(Items from a dataset)
"""
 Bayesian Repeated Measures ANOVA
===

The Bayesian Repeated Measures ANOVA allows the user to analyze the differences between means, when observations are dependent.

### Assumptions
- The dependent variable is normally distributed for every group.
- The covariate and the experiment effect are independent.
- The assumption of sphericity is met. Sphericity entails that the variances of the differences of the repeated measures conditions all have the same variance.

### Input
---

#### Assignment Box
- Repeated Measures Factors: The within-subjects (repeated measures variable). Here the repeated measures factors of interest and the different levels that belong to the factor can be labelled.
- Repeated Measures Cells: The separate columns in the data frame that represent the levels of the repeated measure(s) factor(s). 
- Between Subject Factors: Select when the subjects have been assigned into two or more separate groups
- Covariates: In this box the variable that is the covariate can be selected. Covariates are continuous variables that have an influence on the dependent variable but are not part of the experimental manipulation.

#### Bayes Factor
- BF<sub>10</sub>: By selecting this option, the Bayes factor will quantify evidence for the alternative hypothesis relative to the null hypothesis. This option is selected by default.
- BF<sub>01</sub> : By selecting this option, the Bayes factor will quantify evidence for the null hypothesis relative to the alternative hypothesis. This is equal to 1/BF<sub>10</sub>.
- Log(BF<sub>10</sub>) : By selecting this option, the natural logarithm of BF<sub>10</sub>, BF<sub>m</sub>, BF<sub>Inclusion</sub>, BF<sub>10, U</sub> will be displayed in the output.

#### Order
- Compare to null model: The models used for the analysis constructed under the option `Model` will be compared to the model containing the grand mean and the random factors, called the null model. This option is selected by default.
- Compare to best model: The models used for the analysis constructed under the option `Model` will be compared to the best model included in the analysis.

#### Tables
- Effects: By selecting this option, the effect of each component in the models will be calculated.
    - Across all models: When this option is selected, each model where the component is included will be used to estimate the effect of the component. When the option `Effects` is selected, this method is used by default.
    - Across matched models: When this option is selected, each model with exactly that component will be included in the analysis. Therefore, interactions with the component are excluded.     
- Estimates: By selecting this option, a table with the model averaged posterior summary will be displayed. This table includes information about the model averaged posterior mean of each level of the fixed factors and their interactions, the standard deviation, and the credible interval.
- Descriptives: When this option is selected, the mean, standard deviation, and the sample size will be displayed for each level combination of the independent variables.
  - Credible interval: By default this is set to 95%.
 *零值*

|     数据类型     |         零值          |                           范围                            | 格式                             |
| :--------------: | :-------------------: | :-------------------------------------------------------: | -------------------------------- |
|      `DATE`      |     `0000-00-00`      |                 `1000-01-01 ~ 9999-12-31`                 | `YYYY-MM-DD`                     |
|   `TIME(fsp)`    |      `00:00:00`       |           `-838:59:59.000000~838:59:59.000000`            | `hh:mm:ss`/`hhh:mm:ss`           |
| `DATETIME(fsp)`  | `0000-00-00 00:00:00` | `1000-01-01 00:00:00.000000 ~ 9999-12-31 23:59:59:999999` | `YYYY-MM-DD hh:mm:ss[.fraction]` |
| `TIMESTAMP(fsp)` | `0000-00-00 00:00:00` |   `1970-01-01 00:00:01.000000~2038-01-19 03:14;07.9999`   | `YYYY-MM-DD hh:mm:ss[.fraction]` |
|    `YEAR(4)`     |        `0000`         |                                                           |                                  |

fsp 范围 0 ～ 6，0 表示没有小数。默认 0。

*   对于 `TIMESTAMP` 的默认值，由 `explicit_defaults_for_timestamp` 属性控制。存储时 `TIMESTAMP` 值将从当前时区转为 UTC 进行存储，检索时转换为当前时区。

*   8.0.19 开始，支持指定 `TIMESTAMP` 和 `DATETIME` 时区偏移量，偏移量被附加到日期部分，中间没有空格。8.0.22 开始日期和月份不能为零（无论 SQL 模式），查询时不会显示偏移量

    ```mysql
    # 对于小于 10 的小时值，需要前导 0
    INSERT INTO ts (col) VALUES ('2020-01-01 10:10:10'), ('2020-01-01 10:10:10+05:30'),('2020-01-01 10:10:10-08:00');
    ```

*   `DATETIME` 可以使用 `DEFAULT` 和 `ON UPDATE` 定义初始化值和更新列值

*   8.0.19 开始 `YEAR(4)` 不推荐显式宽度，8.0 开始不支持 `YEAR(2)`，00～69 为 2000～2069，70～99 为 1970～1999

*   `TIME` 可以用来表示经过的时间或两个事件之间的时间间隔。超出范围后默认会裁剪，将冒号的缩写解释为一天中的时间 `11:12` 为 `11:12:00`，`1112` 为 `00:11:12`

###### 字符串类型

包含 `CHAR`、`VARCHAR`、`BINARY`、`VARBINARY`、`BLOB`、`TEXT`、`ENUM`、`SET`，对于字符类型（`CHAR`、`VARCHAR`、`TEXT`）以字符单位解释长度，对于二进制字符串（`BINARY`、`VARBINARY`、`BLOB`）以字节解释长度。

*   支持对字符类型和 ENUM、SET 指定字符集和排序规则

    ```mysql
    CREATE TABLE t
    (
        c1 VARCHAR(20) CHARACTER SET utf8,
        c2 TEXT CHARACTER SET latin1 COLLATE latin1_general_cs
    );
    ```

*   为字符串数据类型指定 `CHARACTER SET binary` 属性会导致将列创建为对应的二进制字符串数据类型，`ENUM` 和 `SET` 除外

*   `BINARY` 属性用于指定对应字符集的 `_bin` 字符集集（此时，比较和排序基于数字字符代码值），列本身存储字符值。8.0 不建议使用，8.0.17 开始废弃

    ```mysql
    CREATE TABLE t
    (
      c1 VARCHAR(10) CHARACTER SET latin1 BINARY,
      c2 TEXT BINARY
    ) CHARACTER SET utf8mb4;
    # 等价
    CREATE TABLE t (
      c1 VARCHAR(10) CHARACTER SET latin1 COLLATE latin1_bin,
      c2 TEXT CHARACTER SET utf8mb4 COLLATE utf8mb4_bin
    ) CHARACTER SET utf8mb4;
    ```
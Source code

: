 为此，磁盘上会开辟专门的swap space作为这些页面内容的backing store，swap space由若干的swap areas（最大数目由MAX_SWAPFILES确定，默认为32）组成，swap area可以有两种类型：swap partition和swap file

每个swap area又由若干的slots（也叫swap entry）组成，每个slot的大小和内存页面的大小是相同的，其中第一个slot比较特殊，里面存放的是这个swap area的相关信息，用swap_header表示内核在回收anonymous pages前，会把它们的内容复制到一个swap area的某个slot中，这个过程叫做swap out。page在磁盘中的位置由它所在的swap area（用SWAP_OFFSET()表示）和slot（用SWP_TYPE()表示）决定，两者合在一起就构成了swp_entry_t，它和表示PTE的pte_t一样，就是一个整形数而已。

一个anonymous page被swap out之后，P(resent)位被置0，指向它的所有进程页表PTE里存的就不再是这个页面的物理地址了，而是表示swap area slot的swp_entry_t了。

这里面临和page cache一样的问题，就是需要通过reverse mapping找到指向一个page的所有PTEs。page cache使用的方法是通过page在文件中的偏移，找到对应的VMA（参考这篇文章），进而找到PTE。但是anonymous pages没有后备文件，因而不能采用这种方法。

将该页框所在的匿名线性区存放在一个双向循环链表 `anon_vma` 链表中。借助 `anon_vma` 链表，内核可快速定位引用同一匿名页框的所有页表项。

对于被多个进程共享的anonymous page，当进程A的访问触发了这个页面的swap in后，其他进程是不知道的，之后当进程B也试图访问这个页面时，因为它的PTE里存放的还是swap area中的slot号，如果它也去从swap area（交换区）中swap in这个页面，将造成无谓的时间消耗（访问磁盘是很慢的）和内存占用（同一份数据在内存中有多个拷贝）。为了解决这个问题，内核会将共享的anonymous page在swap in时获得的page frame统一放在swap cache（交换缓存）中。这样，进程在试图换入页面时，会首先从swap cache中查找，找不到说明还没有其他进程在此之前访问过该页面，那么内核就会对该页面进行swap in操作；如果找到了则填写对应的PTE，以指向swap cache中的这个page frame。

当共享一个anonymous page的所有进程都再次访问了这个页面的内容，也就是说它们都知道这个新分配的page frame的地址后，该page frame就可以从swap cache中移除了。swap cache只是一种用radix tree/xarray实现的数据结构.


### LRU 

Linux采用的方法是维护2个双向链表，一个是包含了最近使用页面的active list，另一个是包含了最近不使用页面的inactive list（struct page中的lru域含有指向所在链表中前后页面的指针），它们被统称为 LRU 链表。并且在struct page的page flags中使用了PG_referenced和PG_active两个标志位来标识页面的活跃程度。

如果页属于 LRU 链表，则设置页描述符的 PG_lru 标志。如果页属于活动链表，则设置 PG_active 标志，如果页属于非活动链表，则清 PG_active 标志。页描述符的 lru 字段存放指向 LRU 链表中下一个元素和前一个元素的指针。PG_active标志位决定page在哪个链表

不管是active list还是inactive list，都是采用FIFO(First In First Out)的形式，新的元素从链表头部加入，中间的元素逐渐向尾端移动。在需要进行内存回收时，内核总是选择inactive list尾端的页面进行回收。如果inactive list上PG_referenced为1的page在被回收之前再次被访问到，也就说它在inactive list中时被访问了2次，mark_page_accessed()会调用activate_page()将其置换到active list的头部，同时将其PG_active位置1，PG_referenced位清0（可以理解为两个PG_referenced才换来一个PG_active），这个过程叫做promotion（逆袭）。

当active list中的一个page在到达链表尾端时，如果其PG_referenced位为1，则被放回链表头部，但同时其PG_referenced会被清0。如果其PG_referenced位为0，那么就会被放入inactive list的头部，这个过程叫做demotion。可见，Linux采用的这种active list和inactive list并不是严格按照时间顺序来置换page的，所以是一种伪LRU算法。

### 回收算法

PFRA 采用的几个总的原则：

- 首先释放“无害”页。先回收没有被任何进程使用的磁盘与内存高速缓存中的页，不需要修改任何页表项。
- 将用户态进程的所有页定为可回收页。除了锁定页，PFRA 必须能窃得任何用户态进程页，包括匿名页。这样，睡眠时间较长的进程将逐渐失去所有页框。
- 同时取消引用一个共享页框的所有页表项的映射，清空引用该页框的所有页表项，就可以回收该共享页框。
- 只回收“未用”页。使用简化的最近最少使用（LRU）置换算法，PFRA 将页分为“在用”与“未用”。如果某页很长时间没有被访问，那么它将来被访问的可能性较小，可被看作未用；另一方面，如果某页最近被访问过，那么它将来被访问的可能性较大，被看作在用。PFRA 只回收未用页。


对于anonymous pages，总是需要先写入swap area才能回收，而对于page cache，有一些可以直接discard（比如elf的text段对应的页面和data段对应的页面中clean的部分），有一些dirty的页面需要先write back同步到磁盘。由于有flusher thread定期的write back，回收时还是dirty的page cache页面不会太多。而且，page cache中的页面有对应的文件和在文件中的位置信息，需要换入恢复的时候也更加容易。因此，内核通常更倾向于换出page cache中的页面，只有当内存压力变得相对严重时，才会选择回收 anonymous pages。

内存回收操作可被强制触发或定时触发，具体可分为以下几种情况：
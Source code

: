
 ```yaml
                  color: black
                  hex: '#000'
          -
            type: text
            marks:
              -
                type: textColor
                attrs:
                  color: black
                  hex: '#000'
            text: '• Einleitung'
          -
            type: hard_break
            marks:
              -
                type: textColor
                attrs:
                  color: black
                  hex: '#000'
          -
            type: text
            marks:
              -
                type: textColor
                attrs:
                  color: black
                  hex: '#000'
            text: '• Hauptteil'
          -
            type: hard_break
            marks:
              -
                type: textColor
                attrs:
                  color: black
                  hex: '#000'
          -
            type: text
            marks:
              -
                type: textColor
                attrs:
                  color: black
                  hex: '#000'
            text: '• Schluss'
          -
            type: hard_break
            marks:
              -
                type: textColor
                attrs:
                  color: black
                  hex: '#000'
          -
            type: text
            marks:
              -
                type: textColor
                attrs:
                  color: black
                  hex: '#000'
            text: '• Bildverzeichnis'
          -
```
"""
Please copy the lines above from the line with "#### Assignment Box" up to and including the line with "- Effects: By", exactly as written and with nothing else.

* _Solution below_
#### Assignment Box
- Repeated Measures Factors: The within-subjects (repeated measures variable). Here the repeated measures factors of interest and the different levels that belong to the factor can be labelled.
- Repeated Measures Cells: The separate columns in the data frame that represent the levels of the repeated measure(s) factor(s). 
- Between Subject Factors: Select when the subjects have been assigned into two or more separate groups
- Covariates: In this box the variable that is the covariate can be selected. Covariates are continuous variables that have an influence on the dependent variable but are not part of the experimental manipulation.

#### Bayes Factor
- BF<sub>10</sub>: By selecting this option, the Bayes factor will quantify evidence for the alternative hypothesis relative to the null hypothesis. This option is selected by default.
- BF<sub>01</sub> : By selecting this option, the Bayes factor will quantify evidence for the null hypothesis relative to the alternative hypothesis. This is equal to 1/BF<sub>10</sub>.
- Log(BF<sub>10</sub>) : By selecting this option, the natural logarithm of BF<sub>10</sub>, BF<sub>m</sub>, BF<sub>Inclusion</sub>, BF<sub>10, U</sub> will be displayed in the output.

#### Order
- Compare to null model: The models used for the analysis constructed under the option `Model` will be compared to the model containing the grand mean and the random factors, called the null model. This option is selected by default.
- Compare to best model: The models used for the analysis constructed under the option `Model` will be compared to the best model included in the analysis.

#### Tables
- Effects: By selecting this option, the effect of each component in the models will be calculated.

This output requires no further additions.